#### [Exercise aim]
Set every entry below down once more, exactly as it stands, without images.

------ Material shown

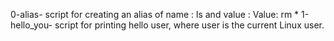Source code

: 0-alias- script for creating an alias of name : ls and value : Value: rm *
1-hello_you- script for printing hello user, where user is the current Linux user.
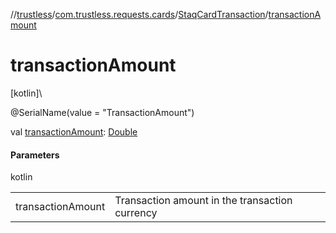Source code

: //[trustless](../../../index.md)/[com.trustless.requests.cards](../index.md)/[StaqCardTransaction](index.md)/[transactionAmount](transaction-amount.md)

# transactionAmount

[kotlin]\

@SerialName(value = &quot;TransactionAmount&quot;)

val [transactionAmount](transaction-amount.md): [Double](https://kotlinlang.org/api/latest/jvm/stdlib/kotlin/-double/index.html)

#### Parameters

kotlin

| | |
|---|---|
| transactionAmount | Transaction amount in the transaction currency |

------------

#### [Response box]
Source code

: 0-alias- script for creating an alias of name : ls and value : Value: rm *
1-hello_you- script for printing hello user, where user is the current Linux user.
Source code

: //[trustless](../../../index.md)/[com.trustless.requests.cards](../index.md)/[StaqCardTransaction](index.md)/[transactionAmount](transaction-amount.md)

# transactionAmount

[kotlin]\

@SerialName(value = &quot;TransactionAmount&quot;)

val [transactionAmount](transaction-amount.md): [Double](https://kotlinlang.org/api/latest/jvm/stdlib/kotlin/-double/index.html)

#### Parameters

kotlin

| | |
|---|---|
| transactionAmount | Transaction amount in the transaction currency |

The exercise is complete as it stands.